* _EXERCISE GOAL_: What is the number of lines in the data that include the string "Nombre"? Give it by itself.

* _DATA RECORDS_:
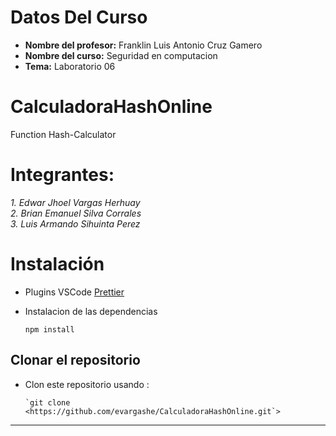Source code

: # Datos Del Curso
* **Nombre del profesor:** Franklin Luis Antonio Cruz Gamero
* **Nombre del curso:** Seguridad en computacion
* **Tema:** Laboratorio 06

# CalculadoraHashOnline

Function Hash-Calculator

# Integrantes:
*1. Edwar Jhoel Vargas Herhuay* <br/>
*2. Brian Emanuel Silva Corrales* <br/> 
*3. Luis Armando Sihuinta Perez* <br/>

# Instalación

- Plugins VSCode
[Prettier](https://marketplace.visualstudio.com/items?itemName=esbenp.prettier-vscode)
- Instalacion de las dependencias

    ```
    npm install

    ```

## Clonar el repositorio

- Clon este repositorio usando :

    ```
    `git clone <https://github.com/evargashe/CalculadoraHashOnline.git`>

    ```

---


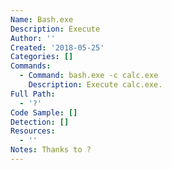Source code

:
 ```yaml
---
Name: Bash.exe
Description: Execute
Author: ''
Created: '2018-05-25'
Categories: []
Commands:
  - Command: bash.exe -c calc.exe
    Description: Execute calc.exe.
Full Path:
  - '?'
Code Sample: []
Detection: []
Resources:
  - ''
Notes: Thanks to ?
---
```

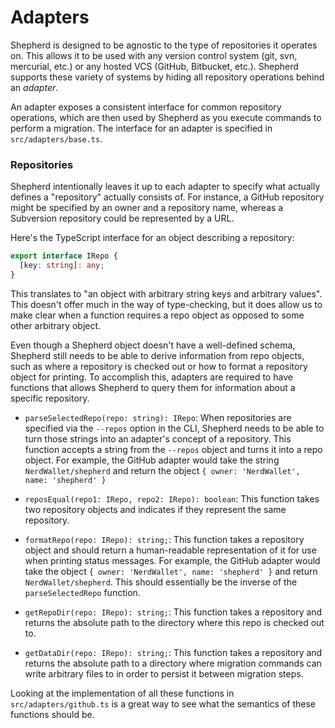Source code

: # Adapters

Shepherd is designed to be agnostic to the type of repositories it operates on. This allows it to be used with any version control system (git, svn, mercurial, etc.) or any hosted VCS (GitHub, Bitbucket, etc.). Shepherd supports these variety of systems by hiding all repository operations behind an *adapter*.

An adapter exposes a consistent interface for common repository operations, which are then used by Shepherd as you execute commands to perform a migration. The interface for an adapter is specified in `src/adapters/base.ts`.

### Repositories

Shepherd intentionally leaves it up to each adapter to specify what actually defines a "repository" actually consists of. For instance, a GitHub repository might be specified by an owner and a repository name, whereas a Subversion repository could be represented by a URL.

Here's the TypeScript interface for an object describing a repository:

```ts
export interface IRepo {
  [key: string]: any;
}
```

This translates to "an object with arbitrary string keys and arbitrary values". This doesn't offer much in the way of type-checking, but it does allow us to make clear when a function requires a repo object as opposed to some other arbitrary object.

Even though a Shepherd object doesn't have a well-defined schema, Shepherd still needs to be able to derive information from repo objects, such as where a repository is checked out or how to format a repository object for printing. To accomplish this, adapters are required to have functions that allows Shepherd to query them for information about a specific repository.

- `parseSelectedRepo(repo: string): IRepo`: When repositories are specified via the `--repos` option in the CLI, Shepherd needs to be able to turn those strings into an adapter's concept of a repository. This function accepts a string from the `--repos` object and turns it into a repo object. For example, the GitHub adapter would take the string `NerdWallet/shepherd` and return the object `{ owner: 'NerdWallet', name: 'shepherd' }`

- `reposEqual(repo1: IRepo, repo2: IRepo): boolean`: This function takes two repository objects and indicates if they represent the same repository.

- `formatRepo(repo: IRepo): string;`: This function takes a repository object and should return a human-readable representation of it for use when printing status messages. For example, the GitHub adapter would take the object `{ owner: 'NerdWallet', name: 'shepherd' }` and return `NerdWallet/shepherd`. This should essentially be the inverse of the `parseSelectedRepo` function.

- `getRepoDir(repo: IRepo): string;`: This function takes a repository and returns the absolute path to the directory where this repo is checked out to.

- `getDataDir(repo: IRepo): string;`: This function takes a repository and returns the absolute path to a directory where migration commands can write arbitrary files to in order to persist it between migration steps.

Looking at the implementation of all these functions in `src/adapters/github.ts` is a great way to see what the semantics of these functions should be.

* _TASK RESULT_: 2